A second problem is quality assurance. Deploying anything in a micro-services world means verifying everything still works. Got a chain of 10 services? Each one probably has its own dev team, QA specialists, ops people that need to get involved, or at least notified, with every deployment of any service in the chain. I know it’s not supposed to be this way. We’re supposed to have automated QA, integration tests, and synthetic end-to-end monitoring that can confirm that a butterfly flapping its wings in us-west-2 triggers a KPI update on the leadership dashboard. But in the real world, nothing’s ever perfect and things tend to break in mysterious ways all the time. So you warn everybody when you deploy anything, and require each intermediate service to rerun their own QA until the pain of getting 20 people involved with a one-line change really makes you wish you had a monolith.
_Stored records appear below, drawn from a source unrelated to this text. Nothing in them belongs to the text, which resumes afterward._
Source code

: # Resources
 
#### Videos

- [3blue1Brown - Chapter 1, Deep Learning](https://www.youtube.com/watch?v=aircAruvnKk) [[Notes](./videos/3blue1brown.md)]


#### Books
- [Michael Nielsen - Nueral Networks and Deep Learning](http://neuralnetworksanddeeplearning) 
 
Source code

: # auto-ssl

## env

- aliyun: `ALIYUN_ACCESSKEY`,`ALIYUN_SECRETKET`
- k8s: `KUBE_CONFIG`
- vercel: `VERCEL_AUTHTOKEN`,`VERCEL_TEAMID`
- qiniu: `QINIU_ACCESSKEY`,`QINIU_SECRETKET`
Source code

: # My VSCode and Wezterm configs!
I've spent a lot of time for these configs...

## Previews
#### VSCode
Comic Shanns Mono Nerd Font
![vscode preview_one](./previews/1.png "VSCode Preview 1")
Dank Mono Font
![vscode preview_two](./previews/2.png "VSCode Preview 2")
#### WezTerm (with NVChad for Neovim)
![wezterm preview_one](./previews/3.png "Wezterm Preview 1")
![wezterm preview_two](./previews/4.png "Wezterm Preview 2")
The alternative is that you don’t get those people involved, because, well, they’re busy, and everything is fine until a minor change goes out, all testing passes, until two days later in a different part of the world someone’s product is badly broken. It takes another 8 hours for them to track it back to your change, another 2 to roll it back, and 4 to test everything by hand. The post-mortem of that incident has 37 invitees, including 4 senior directors. Bonus points if you were on vacation when that happened.

Huge attack surface

And finally, there’s security. We sure love auditing micro-services, with their tiny codebases that are always neat and clean. We love reviewing their infrastructure too, with those dynamic security groups and clean dataflows and dedicated databases and IAM controlled permissions. There’s a lot of security benefits to micro-services, so we’ve been heavily advocating for them for several years now.

And then, one day, someone gets fed up with having to manage API keys for three dozen services in flat YAML files and suggests to use oauth for service-to-service authentication. Or perhaps Jean-Kevin drank the mTLS Kool-Aid at the FoolNix conference and made a PKI prototype on the flight back (side note: do you know how hard it is to securely run a PKI over 5 or 10 years? It’s hard). Or perhaps compliance mandates that every server, no matter how small, must run a security agent on them.
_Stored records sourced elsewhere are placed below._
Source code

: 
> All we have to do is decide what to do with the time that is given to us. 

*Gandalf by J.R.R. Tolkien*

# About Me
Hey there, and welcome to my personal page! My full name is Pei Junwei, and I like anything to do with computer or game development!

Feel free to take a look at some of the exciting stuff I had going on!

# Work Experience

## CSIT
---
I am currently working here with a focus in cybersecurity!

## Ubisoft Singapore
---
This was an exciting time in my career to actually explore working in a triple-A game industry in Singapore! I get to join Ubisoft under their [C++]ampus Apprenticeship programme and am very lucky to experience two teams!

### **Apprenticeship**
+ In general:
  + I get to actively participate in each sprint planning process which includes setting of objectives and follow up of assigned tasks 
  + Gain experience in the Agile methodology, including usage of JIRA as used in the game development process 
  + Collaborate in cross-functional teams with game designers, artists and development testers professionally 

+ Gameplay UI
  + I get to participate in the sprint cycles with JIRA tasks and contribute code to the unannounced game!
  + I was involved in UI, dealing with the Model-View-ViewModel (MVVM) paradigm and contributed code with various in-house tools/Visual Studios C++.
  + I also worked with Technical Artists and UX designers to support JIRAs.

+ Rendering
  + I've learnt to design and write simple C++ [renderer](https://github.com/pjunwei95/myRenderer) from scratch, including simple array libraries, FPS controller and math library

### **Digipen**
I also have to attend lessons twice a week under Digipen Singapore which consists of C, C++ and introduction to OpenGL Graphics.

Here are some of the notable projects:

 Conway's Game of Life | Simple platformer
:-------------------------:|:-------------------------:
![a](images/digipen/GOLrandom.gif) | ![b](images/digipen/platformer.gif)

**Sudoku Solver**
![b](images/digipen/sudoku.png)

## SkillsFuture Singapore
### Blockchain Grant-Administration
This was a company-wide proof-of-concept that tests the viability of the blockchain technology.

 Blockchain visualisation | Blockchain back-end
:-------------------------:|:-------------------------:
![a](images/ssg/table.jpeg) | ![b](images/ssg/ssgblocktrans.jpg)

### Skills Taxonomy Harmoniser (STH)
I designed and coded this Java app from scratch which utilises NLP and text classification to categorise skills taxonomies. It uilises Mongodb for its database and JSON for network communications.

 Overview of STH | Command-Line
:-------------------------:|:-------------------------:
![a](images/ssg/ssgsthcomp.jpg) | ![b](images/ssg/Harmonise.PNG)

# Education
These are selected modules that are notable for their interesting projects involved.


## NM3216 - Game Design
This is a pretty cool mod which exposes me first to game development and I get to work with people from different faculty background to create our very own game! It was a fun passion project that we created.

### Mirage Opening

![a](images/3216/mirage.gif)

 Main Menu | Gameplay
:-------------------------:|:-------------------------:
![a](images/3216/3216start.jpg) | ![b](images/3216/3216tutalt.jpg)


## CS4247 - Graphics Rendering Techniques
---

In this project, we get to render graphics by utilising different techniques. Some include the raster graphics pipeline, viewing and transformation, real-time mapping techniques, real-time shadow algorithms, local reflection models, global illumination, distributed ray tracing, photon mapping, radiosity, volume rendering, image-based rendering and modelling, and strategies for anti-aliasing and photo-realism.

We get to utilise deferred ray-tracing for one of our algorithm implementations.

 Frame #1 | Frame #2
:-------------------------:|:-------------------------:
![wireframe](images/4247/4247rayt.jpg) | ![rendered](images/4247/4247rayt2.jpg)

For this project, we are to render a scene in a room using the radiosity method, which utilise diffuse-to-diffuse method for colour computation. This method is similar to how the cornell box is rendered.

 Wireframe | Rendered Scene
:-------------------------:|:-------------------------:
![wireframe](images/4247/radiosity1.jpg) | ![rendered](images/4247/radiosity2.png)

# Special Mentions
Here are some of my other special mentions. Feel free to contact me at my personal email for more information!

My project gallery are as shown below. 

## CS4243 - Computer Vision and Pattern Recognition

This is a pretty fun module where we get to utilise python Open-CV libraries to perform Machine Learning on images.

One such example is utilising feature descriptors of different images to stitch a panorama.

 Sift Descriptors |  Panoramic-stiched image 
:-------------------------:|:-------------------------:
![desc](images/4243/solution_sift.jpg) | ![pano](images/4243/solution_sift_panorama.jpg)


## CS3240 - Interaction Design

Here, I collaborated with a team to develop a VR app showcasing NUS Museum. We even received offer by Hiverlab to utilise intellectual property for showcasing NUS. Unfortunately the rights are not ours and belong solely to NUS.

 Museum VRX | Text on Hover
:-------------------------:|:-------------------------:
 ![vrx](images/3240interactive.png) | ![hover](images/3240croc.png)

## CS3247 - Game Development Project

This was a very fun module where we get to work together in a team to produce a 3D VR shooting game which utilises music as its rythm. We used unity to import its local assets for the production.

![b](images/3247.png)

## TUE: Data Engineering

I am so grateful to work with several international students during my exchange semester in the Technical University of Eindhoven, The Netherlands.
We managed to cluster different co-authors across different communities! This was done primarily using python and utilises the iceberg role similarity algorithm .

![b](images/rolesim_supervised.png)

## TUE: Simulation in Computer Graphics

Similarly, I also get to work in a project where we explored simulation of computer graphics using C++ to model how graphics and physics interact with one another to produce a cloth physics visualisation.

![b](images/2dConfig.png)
Even when you keep everything simple, this vast network of tiny services quickly becomes a nightmare to reason about. It’s just too big, and it’s everywhere. Your cross-IAM role assumptions keep you up at night. 73% of services are behind on updates and no one dares touch them. One day, you ask if anyone has a diagram of all the network flows and Jean-Kevin sends you a dot graph he generated using some hacky python. Your browser crashes trying to open it, the damn thing is 158MB of SVG.
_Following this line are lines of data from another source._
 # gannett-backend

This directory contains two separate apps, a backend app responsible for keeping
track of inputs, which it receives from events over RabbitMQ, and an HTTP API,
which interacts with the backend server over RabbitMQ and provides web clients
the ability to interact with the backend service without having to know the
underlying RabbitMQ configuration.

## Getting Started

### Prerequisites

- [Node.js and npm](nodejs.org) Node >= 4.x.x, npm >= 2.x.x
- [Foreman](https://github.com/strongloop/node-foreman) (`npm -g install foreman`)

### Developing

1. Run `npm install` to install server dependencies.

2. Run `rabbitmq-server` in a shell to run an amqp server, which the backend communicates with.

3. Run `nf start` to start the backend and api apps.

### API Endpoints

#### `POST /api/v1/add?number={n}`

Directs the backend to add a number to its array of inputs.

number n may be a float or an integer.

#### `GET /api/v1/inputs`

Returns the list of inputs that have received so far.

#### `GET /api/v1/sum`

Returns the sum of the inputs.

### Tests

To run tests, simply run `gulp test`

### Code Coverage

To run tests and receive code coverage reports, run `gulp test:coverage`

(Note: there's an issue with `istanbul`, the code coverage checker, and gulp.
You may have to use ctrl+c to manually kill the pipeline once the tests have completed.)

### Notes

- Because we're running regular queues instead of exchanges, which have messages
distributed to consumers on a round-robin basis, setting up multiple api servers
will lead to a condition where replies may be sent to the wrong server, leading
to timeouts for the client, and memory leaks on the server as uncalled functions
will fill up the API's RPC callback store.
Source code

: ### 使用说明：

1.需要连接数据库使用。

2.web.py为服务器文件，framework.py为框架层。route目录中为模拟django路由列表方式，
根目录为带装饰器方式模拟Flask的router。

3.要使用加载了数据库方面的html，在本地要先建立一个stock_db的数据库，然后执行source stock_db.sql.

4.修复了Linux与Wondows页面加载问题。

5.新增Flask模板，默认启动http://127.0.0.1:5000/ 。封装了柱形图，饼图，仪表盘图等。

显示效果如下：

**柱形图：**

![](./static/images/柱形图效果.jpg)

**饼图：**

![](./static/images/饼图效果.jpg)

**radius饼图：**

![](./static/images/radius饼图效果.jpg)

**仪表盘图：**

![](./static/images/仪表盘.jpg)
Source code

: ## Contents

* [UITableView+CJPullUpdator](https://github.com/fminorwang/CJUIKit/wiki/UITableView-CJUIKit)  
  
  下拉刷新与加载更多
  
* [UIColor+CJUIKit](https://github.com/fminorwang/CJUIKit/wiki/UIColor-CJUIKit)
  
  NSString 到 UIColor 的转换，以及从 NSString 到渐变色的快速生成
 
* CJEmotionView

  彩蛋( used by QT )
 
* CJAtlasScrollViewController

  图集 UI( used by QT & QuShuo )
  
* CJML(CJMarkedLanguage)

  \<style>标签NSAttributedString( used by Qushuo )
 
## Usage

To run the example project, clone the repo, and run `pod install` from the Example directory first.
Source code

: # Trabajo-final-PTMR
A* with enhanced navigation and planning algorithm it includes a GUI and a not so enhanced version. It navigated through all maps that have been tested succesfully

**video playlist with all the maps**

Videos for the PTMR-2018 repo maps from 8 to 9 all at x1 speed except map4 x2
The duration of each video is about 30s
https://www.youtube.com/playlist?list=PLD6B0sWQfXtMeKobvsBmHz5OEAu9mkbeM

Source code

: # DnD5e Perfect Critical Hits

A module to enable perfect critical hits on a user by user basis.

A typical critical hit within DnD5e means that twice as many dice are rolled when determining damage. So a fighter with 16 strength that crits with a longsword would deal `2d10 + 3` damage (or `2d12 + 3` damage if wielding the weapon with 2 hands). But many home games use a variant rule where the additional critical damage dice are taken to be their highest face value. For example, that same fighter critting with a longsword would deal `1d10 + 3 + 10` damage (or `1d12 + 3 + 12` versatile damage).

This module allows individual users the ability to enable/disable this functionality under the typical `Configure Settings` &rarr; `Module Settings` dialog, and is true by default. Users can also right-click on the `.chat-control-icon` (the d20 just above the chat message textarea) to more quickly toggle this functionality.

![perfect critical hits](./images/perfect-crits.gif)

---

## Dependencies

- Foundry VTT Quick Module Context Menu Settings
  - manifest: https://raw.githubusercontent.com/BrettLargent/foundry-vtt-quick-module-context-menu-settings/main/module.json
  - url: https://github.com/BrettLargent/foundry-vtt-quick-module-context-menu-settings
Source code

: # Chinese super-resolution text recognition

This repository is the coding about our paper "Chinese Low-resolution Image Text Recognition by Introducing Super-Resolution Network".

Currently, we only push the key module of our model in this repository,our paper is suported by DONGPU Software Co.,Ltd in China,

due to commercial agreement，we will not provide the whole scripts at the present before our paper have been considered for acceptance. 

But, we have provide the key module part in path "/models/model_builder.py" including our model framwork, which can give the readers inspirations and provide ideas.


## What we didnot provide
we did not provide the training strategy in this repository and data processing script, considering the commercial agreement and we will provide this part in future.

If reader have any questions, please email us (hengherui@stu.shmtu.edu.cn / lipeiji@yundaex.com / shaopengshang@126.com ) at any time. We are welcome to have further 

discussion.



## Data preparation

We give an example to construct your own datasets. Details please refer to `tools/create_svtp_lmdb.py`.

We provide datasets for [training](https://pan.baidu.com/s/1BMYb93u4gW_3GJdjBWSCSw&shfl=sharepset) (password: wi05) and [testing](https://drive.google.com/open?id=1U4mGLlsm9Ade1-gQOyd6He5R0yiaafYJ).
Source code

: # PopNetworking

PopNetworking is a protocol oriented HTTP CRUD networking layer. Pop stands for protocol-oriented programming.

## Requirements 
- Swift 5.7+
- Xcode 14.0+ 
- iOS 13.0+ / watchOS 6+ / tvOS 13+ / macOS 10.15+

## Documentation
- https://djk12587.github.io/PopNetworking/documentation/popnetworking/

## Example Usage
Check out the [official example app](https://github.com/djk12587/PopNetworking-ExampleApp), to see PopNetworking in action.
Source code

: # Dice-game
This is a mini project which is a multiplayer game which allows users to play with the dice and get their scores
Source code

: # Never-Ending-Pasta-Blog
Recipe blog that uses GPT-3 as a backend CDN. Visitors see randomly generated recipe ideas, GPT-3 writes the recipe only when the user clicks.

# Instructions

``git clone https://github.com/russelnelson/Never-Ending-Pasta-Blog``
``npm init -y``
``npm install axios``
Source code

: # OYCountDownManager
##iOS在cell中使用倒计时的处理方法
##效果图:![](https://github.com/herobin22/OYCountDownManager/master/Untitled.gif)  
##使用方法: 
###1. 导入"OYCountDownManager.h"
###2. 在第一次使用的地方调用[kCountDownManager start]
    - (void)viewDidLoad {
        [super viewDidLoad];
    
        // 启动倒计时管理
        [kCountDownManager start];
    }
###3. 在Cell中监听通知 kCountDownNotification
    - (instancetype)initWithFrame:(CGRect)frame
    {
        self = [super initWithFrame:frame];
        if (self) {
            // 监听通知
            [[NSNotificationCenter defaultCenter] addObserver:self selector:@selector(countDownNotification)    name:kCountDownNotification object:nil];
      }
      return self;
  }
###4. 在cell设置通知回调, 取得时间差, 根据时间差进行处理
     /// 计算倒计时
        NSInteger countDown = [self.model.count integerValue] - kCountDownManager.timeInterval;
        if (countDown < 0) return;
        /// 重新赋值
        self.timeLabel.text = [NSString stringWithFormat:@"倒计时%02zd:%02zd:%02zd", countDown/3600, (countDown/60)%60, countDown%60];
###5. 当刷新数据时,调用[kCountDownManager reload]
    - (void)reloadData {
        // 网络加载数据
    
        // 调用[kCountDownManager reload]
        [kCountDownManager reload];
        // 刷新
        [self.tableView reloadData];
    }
Most vulnerabilities happen in the seam of things. API credentials will leak. Firewall will open. Access controls will get mis-managed. The more of them you have, the harder it is to keep it locked down.

Everything in moderation

I’m not anti micro-services. I do believe they are great, and that you should use them, but, like a good bottle of Lagavulin, in moderation. It’s probably OK to let your monolith do more than one thing, and it’s certainly OK to extract the one functionality that several applications need into a micro-service. We did this with autograph, because it was obvious that handling cryptographic operations should be done by a dedicated micro-service, but we don’t do it for everything. My advice is to wait until at least three services want a given thing before turning it into a micro-service. And if the dependency chain becomes too large, consider going back to a well-managed monolith, because in many cases, it actually is the simpler approach.